Azure Event Hubs provides a Kafka-compatible API alongside its native SDK. For organisations standardising on Kafka tooling, Event Hubs provides a managed alternative to operating a Kafka cluster.
The Event Hubs architecture
Event Hubs is a partitioned log (like Kafka topics with partitions). Events are appended to a partition and retained for a configurable period (1-7 days standard, up to 90 days with Event Hubs Capture). Consumer groups maintain independent checkpoints. Partitions are the unit of parallelism: 32 partitions allow 32 parallel consumers. Unlike Kafka, partition count cannot be changed after namespace creation.
Kafka protocol compatibility
Event Hubs' Kafka endpoint supports the Kafka 1.0 protocol. Existing Kafka producers and consumers can be redirected to Event Hubs by changing the bootstrap server URL and authentication configuration. The compatibility is not 100%, Kafka admin operations (topic creation, deletion) work differently, but standard produce/consume workflows and consumer group management are compatible. Tools like MirrorMaker 2 and Confluent Replicator support Kafka-to-Event Hubs migration.

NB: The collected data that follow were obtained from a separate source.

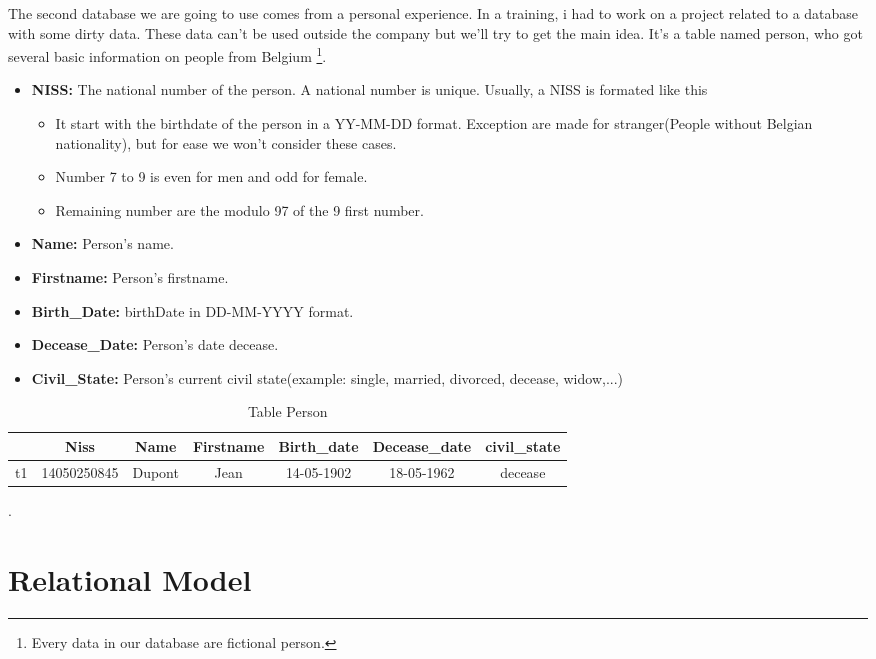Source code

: \documentclass[letterpaper, 12pt]{report}
\begin{document}
The second database we are going to use comes from a personal experience. In a training, i had to work on a project related to a database with some dirty data. These data can't be used outside the company but we'll try to get the main idea. It's a table named person, who got several basic information on people from Belgium \footnote{Every data in our database are fictional person.}.
\begin{itemize}
\item \textbf{NISS:} The national number of the person. A national number is unique. Usually, a NISS is formated like this\cite{bcss}
	\begin{itemize}
	\item It start with the birthdate of the person in a YY-MM-DD format. Exception are made for stranger(People without Belgian nationality), but for ease we won't consider these cases.
	\item Number 7 to 9 is even for men and odd for female.
	\item Remaining number are the modulo 97 of the 9 first number. 
	\end{itemize}
\item \textbf{Name:} Person's name.
\item \textbf{Firstname:} Person's firstname.
\item \textbf{Birth\_Date:} birthDate in DD-MM-YYYY format.
\item \textbf{Decease\_Date:} Person's date decease.
\item \textbf{Civil\_State:} Person's current civil state(example: single, married, divorced, decease, widow,...)
\end{itemize}

\begin{table}[H]
	\centering
	\begin{tabular}{|c|c c c c c c|}
	\hline
	    & Niss & Name & Firstname & Birth\_date & Decease\_date & civil\_state\\
	\hline
	 t1 & 14050250845 & Dupont & Jean & 14-05-1902 & 18-05-1962 & decease \\
	\hline
	 
	 \hline
	\end{tabular}
	\caption{\label{tableMain} Table Person}.
\end{table}

\section{Relational Model}
\end{document}
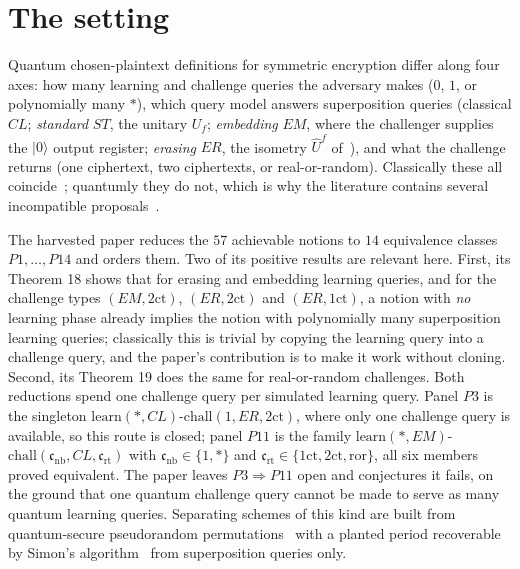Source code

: \documentclass{conjura-conjecture}
\newcommand{\ror}{\mathrm{ror}}
\newcommand{\onect}{1\mathrm{ct}}
\newcommand{\twoct}{2\mathrm{ct}}
\newcommand{\learn}{\mathrm{learn}}
\newcommand{\chall}{\mathrm{chall}}
\newcommand{\cnb}{\mathfrak{c}_{\mathrm{nb}}}
\newcommand{\crt}{\mathfrak{c}_{\mathrm{rt}}}
\newcommand{\ket}[1]{|#1\rangle}
\newcommand{\NErOne}{\ensuremath{\learn(*,CL)}-\ensuremath{\chall(1,ER,\twoct)}}
\begin{document}
\section{The setting}\label{sec:setting}

Quantum chosen-plaintext definitions for symmetric encryption differ
along four axes: how many learning and challenge queries the adversary
makes ($0$, $1$, or polynomially many $*$), which query model answers
superposition queries (classical $CL$; \emph{standard} $ST$, the unitary
$U_f$; \emph{embedding} $EM$, where the challenger supplies the
$\ket{0}$ output register; \emph{erasing} $ER$, the isometry
$\hat U^{f}$ of~\cite{KKVB02}), and what the challenge returns (one
ciphertext, two ciphertexts, or real-or-random). Classically these all
coincide~\cite{BDJR97}; quantumly they do not, which is why the
literature contains several incompatible
proposals~\cite{BZ13b,GHS16,MS16}.

The harvested paper reduces the $57$ achievable notions to $14$
equivalence classes $P1,\dots,P14$ and orders them. Two of its positive
results are relevant here. First, its Theorem 18 shows that for erasing
and embedding learning queries, and for the challenge types
$(EM,\twoct)$, $(ER,\twoct)$ and $(ER,\onect)$, a notion with \emph{no}
learning phase already implies the notion with polynomially many
superposition learning queries; classically this is trivial by copying
the learning query into a challenge query, and the paper's contribution
is to make it work without cloning. Second, its Theorem 19 does the same
for real-or-random challenges. Both reductions spend one challenge query
per simulated learning query. Panel $P3$ is the singleton \NErOne,
where only one challenge query is available, so this route is closed;
panel $P11$ is the family $\learn(*,EM)$-$\chall(\cnb,CL,\crt)$ with
$\cnb\in\{1,*\}$ and $\crt\in\{\onect,\twoct,\ror\}$, all six members
proved equivalent. The paper leaves $P3\Rightarrow P11$ open and
conjectures it fails, on the ground that one quantum challenge query
cannot be made to serve as many quantum learning queries. Separating
schemes of this kind are built from quantum-secure pseudorandom
permutations~\cite{Zha16} with a planted period recoverable by Simon's
algorithm~\cite{Sim97} from superposition queries only.
\end{document}
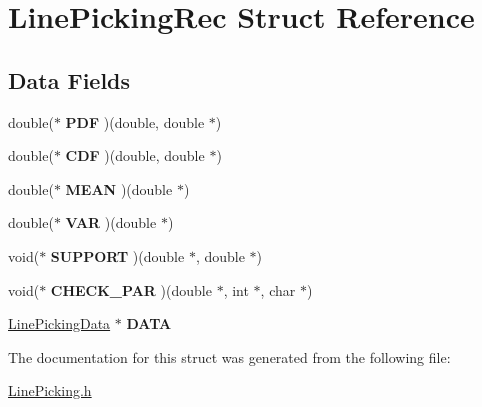 \hypertarget{struct_line_picking_rec}{\section{Line\-Picking\-Rec Struct Reference}
\label{struct_line_picking_rec}
}
\subsection*{Data Fields}
\begin{DoxyCompactItemize}
\item 
\hypertarget{struct_line_picking_rec_ae771b5624dc57ea73c6d5059f02251f5}{double($\ast$ {\bfseries P\-D\-F} )(double, double $\ast$)}\label{struct_line_picking_rec_ae771b5624dc57ea73c6d5059f02251f5}

\item 
\hypertarget{struct_line_picking_rec_a35f0d15618ffe567bcc326a076bb8c72}{double($\ast$ {\bfseries C\-D\-F} )(double, double $\ast$)}\label{struct_line_picking_rec_a35f0d15618ffe567bcc326a076bb8c72}

\item 
\hypertarget{struct_line_picking_rec_a31998c790987df0319a5cec680a2f2ae}{double($\ast$ {\bfseries M\-E\-A\-N} )(double $\ast$)}\label{struct_line_picking_rec_a31998c790987df0319a5cec680a2f2ae}

\item 
\hypertarget{struct_line_picking_rec_ad0b3c8bc8be454fcba65a153181e5dee}{double($\ast$ {\bfseries V\-A\-R} )(double $\ast$)}\label{struct_line_picking_rec_ad0b3c8bc8be454fcba65a153181e5dee}

\item 
\hypertarget{struct_line_picking_rec_a800220d7d26db4a7c3dfd083a1f1f9ab}{void($\ast$ {\bfseries S\-U\-P\-P\-O\-R\-T} )(double $\ast$, double $\ast$)}\label{struct_line_picking_rec_a800220d7d26db4a7c3dfd083a1f1f9ab}

\item 
\hypertarget{struct_line_picking_rec_a9ae62d7891ffd81baf6c300e07f70f3b}{void($\ast$ {\bfseries C\-H\-E\-C\-K\-\_\-\-P\-A\-R} )(double $\ast$, int $\ast$, char $\ast$)}\label{struct_line_picking_rec_a9ae62d7891ffd81baf6c300e07f70f3b}

\item 
\hypertarget{struct_line_picking_rec_abe5b63d6b58ae9d52a9c7b827375641e}{\hyperlink{struct_line_picking_data}{Line\-Picking\-Data} $\ast$ {\bfseries D\-A\-T\-A}}\label{struct_line_picking_rec_abe5b63d6b58ae9d52a9c7b827375641e}

\end{DoxyCompactItemize}


The documentation for this struct was generated from the following file\-:\begin{DoxyCompactItemize}
\item 
\hyperlink{_line_picking_8h}{Line\-Picking.\-h}\end{DoxyCompactItemize}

Event Hubs Capture to Data Lake
Event Hubs Capture automatically stores all incoming events to Azure Blob Storage or ADLS in Avro format. The capture provides a cold storage layer for the event stream without consumer code, useful for audit trails, replaying events for new consumers, and as a source for batch analytics. The capture overhead is low and the storage cost for compressed Avro is significantly less than the Event Hub retention cost for extended periods.
Schema Registry
The Event Hubs Schema Registry (added in 2021) provides a managed schema store for Avro, JSON Schema, and Protobuf schemas. Producers register schemas; consumers validate against registered schemas. The schema ID is embedded in the event payload, allowing consumers to look up the schema for each event. This provides the same schema governance capability as the Confluent Schema Registry for Kafka.